How to Get Alprostadil (Caverject/MUSE) in Nebraska

At a glance
- Drug / alprostadil (prostaglandin E1), brand names Caverject and MUSE
- FDA approval year / 1995 (Caverject injection); 1996 (MUSE suppository)
- Indication / refractory erectile dysfunction unresponsive to oral PDE5 inhibitors
- Dose forms available in Nebraska / intracavernosal injection (2.5 to 40 mcg) and urethral suppository (125 to 1000 mcg)
- Telehealth prescribing / permitted in Nebraska
- Compounding / available through licensed Nebraska 503A pharmacies
- Nebraska Medicaid coverage / not covered for erectile dysfunction
- Typical onset of action / 5 to 20 minutes after administration
- Prescribers / MD, DO, NP (with prescriptive authority), PA (with prescriptive authority)
- First-dose training / required in a clinical setting before self-administration
What Alprostadil Is and Why It Is Prescribed for Erectile Dysfunction
Alprostadil is a synthetic prostaglandin E1 (PGE1) that relaxes smooth muscle in the corpus cavernosum, dilates cavernosal arteries, and produces an erection within 5 to 20 minutes.

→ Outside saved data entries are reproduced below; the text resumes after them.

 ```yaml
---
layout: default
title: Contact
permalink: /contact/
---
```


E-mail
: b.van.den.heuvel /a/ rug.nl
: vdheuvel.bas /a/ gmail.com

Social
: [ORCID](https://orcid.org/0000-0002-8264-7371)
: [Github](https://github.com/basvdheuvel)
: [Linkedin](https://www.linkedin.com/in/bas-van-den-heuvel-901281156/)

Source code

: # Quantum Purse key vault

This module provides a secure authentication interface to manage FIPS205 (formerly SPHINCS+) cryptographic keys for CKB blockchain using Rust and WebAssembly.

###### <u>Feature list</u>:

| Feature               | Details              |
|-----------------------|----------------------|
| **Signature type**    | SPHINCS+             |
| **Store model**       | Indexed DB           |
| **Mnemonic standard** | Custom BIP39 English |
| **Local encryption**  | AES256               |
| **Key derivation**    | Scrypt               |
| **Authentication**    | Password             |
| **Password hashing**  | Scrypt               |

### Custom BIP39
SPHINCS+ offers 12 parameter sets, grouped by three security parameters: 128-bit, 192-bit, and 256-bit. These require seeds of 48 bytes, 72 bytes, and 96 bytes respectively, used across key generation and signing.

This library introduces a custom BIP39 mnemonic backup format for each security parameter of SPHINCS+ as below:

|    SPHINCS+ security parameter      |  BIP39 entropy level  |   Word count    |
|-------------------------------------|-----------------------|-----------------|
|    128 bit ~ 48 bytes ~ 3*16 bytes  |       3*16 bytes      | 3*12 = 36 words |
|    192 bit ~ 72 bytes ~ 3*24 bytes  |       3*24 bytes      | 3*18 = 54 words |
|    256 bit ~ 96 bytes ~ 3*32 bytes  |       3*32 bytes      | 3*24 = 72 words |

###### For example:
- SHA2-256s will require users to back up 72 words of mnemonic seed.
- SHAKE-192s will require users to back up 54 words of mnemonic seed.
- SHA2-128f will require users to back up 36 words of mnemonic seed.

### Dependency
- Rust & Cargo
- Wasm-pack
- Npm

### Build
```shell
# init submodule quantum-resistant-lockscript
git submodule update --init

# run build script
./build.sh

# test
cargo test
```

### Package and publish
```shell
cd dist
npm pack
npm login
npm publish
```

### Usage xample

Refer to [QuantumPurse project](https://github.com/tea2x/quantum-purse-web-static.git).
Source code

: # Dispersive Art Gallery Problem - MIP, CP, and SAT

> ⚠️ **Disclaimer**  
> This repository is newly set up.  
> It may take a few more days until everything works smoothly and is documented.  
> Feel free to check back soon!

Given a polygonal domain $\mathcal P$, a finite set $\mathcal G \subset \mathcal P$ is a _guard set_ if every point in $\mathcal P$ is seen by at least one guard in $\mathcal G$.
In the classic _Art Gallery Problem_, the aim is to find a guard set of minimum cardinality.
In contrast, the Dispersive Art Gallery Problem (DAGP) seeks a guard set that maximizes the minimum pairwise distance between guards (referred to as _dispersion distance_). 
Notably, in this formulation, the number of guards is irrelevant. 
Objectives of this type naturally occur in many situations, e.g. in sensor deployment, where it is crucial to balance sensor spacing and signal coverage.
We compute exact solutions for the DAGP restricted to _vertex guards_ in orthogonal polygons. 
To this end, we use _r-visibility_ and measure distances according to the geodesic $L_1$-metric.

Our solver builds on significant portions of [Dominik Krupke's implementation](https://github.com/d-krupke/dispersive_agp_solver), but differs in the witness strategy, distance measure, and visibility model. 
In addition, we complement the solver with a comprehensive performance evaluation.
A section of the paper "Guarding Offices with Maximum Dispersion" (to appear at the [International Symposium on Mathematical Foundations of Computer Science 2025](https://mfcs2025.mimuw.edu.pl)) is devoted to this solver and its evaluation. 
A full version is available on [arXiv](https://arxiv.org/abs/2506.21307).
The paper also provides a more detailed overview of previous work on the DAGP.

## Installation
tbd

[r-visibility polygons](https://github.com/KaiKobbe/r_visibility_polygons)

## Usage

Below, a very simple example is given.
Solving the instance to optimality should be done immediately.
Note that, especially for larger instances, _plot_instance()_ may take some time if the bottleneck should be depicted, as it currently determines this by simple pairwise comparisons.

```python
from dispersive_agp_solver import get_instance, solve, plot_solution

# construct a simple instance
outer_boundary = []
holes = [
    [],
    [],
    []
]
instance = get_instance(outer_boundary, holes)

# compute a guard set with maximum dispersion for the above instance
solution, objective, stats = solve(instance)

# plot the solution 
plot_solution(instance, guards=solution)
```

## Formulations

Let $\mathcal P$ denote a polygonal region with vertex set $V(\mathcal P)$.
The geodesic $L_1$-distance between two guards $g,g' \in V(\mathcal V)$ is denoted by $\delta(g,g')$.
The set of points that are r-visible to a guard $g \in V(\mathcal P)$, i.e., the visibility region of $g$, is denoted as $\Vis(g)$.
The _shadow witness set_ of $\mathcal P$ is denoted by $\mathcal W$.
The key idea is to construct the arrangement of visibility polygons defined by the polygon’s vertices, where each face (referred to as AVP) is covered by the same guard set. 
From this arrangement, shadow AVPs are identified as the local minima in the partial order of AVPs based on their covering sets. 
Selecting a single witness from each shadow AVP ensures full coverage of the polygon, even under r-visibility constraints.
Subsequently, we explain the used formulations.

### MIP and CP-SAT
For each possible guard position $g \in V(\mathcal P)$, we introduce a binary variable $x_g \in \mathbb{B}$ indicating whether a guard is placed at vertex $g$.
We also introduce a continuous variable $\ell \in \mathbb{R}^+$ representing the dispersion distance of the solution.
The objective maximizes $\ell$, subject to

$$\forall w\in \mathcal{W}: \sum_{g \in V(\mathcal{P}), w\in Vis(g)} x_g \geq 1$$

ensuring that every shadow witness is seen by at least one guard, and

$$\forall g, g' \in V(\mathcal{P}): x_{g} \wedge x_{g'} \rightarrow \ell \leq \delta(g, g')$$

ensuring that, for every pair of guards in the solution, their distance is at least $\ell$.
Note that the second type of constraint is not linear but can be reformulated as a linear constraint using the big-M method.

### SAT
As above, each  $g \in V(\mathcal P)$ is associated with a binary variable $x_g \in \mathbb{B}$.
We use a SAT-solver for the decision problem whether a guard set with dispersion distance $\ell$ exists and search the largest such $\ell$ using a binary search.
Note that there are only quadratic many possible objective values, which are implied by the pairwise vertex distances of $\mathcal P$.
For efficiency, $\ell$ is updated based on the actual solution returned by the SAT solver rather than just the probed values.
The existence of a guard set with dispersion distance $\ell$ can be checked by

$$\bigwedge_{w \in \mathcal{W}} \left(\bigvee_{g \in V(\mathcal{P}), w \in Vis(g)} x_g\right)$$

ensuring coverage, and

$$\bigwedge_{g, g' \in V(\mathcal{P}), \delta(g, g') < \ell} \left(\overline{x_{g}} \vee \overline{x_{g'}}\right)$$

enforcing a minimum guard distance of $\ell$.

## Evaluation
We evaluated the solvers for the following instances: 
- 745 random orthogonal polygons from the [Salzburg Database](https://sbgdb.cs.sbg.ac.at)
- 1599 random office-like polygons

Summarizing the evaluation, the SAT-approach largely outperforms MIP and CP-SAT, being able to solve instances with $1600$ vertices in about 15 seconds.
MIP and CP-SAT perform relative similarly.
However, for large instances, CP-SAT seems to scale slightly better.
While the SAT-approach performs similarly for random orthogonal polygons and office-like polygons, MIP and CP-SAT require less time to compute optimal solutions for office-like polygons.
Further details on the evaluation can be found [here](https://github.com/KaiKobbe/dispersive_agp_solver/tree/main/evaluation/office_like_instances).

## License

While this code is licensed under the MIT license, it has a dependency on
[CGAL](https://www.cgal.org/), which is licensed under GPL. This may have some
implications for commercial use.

It is prescribed when oral phosphodiesterase type-5 (PDE5) inhibitors, such as sildenafil or tadalafil, have failed or are contraindicated. The FDA approved Caverject for intracavernosal injection in 1995 and MUSE for intraurethral delivery in 1996, making alprostadil one of the longest-standing second-line treatments for erectile dysfunction (ED) in the United States.
The key trial published in the New England Journal of Medicine by Linet and Ogrinc (1996, N=296) showed that intracavernosal alprostadil produced successful intercourse in 94% of injection attempts versus 10% with placebo, with a mean effective dose of 17.8 mcg [1]. Separately, a crossover study published in the International Journal of Impotence Research found intraurethral alprostadil (MUSE) produced erections sufficient for intercourse in approximately 65% of men who had previously failed PDE5 inhibitor therapy [2]. The American Urological Association (AUA) 2018 guideline on ED classifies alprostadil as a second-line therapy and states: "Intracavernosal injection therapy should be offered to patients with erectile dysfunction who do not respond to or cannot use PDE5 inhibitors" [3].
Alprostadil acts through adenylate cyclase, increasing intracellular cyclic AMP independently of the nitric oxide pathway, which is why it remains effective in men with severe vascular disease, post-prostatectomy nerve damage, or diabetes-related neuropathy. A 2021 review in Translational Andrology and Urology reported that intracavernosal alprostadil achieves response rates of 70 to 90% even in men with organic ED of multiple etiologies [4].
Nebraska Telehealth Rules and Alprostadil Prescribing
Nebraska permits telehealth prescribing of alprostadil by any licensed prescriber who holds active Nebraska authority. The Nebraska Uniform Credentialing Act requires that a prescriber establish a valid patient-provider relationship before issuing any prescription, and that requirement can be met through a synchronous audio-video encounter [5]. A text-only or asynchronous questionnaire alone does not satisfy Nebraska's standard of care for a controlled or high-risk prescription.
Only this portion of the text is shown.